Nowhere is this more evident than in understanding the progressive revelation concerning the resurrection and life after death. Some have claimed that the Jews had no understanding of this, citing verses such as Ps 6:5 and Ps 88:11 as evidence that the grave was perceived as the end of life. Others maintain that there is a difference between the resurrection of the body and the immortality of the soul, claiming that Jews believed in the latter but not the former. It is evident, however, that an understanding of these issues gradually developed through the prophetic voice. There are actually three examples of bodily resurrection in the Old Testament (see 1 Kings 17:17-24, 2 Kings 4:18-37 and 2 Kings 13:20-21), but some assert that this is not the same as dealing with life after death (for those affected, it must have seemed like life after death, nonetheless!) In Isaiah, however, there is an increasing understanding of life after death: Isaiah 25:8 talks of death being swallowed up and God wiping every tear away (ideas taken up in the New Testament by Paul in 1 Cor 15:54 and by John in Rev 21:4) and Isaiah 26:19 asserts belief in a bodily resurrection, with Job not only proclaiming belief in an eternal Redeemer but that ‘in my flesh I will see Him.’ (Job 19:25-26)

This belief in life beyond the grave can also be seen in the Messianic Psalms, which deal not only with the suffering but also with the glory! Ps 16:9-10 is probably the clearest indication that the Messiah would live beyond the grave, but other psalms also confirm a belief in resurrection and immortality (see Ps 30:3, Ps 118:17).

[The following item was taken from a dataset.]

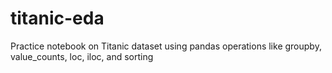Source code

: # titanic-eda
Practice notebook on Titanic dataset using pandas operations like groupby, value_counts, loc, iloc, and sorting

Whilst the Old Testament revelation on these matters is expanded further by the New Testament writers’ understanding of what Christ’s death and resurrection mean in practical terms for all mankind, the psalms add to our understanding of the glory and exaltation of the Messiah, thus giving us a more rounded view of the nature and role our delivering Messiah, Jesus Christ, would have.